The copy you print must match the listing exactly, with its pictures removed.

--- START ---

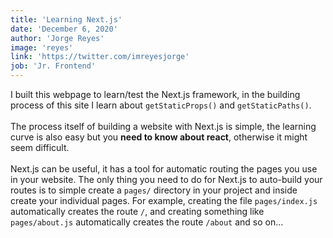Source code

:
 ```yaml
---
title: 'Learning Next.js'
date: 'December 6, 2020'
author: 'Jorge Reyes'
image: 'reyes'
link: 'https://twitter.com/imreyesjorge'
job: 'Jr. Frontend'
---
```


I built this webpage to learn/test the Next.js framework, in the building process of this site I learn about `getStaticProps()` and `getStaticPaths()`.
<br>
<br>
The process itself of building a website with Next.js is simple, the learning curve is also easy but you **need to know about react**, otherwise it might seem difficult.
<br>
<br>
Next.js can be useful, it has a tool for automatic routing the pages you use in your website. The only thing you need to do for Next.js to auto-build your routes is to simple create a `pages/` directory in your project and inside create your individual pages. For example, creating the file `pages/index.js` automatically creates the route `/`, and creating something like `pages/about.js` automatically creates the route `/about` and so on...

--- END ---

▶ _EXPECTED ANSWER_
Source code

:
 ```yaml
---
title: 'Learning Next.js'
date: 'December 6, 2020'
author: 'Jorge Reyes'
image: 'reyes'
link: 'https://twitter.com/imreyesjorge'
job: 'Jr. Frontend'
---
```


I built this webpage to learn/test the Next.js framework, in the building process of this site I learn about `getStaticProps()` and `getStaticPaths()`.
<br>
<br>
The process itself of building a website with Next.js is simple, the learning curve is also easy but you **need to know about react**, otherwise it might seem difficult.
<br>
<br>
Next.js can be useful, it has a tool for automatic routing the pages you use in your website. The only thing you need to do for Next.js to auto-build your routes is to simple create a `pages/` directory in your project and inside create your individual pages. For example, creating the file `pages/index.js` automatically creates the route `/`, and creating something like `pages/about.js` automatically creates the route `/about` and so on...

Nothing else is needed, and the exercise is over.